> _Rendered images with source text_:

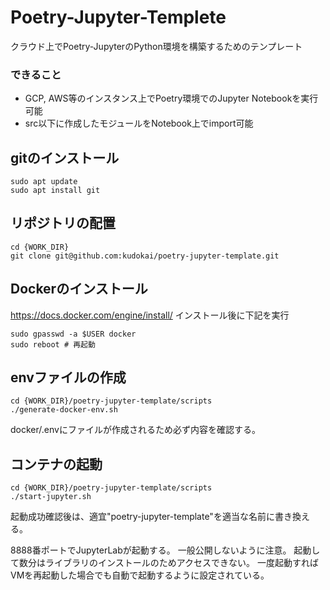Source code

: # Poetry-Jupyter-Templete
クラウド上でPoetry-JupyterのPython環境を構築するためのテンプレート
### できること
- GCP, AWS等のインスタンス上でPoetry環境でのJupyter Notebookを実行可能
- src以下に作成したモジュールをNotebook上でimport可能

## gitのインストール

```
sudo apt update
sudo apt install git
```

## リポジトリの配置

```
cd {WORK_DIR}
git clone git@github.com:kudokai/poetry-jupyter-template.git
```

## Dockerのインストール

https://docs.docker.com/engine/install/
インストール後に下記を実行

```
sudo gpasswd -a $USER docker
sudo reboot # 再起動
```
## envファイルの作成

```
cd {WORK_DIR}/poetry-jupyter-template/scripts
./generate-docker-env.sh
```

docker/.envにファイルが作成されるため必ず内容を確認する。

## コンテナの起動
```
cd {WORK_DIR}/poetry-jupyter-template/scripts
./start-jupyter.sh
```
起動成功確認後は、適宜"poetry-jupyter-template"を適当な名前に書き換える。

8888番ポートでJupyterLabが起動する。
一般公開しないように注意。
起動して数分はライブラリのインストールのためアクセスできない。
一度起動すればVMを再起動した場合でも自動で起動するように設定されている。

> _TASK REQUIREMENTS_: What should appear is an exact copy of the lines from the one with "## Dockerのインストール" through the end of the entries above, ends included, and no other text.

> _WRITTEN RESPONSE_:
## Dockerのインストール

https://docs.docker.com/engine/install/
インストール後に下記を実行

```
sudo gpasswd -a $USER docker
sudo reboot # 再起動
```
## envファイルの作成

```
cd {WORK_DIR}/poetry-jupyter-template/scripts
./generate-docker-env.sh
```

docker/.envにファイルが作成されるため必ず内容を確認する。

## コンテナの起動
```
cd {WORK_DIR}/poetry-jupyter-template/scripts
./start-jupyter.sh
```
起動成功確認後は、適宜"poetry-jupyter-template"を適当な名前に書き換える。

8888番ポートでJupyterLabが起動する。
一般公開しないように注意。
起動して数分はライブラリのインストールのためアクセスできない。
一度起動すればVMを再起動した場合でも自動で起動するように設定されている。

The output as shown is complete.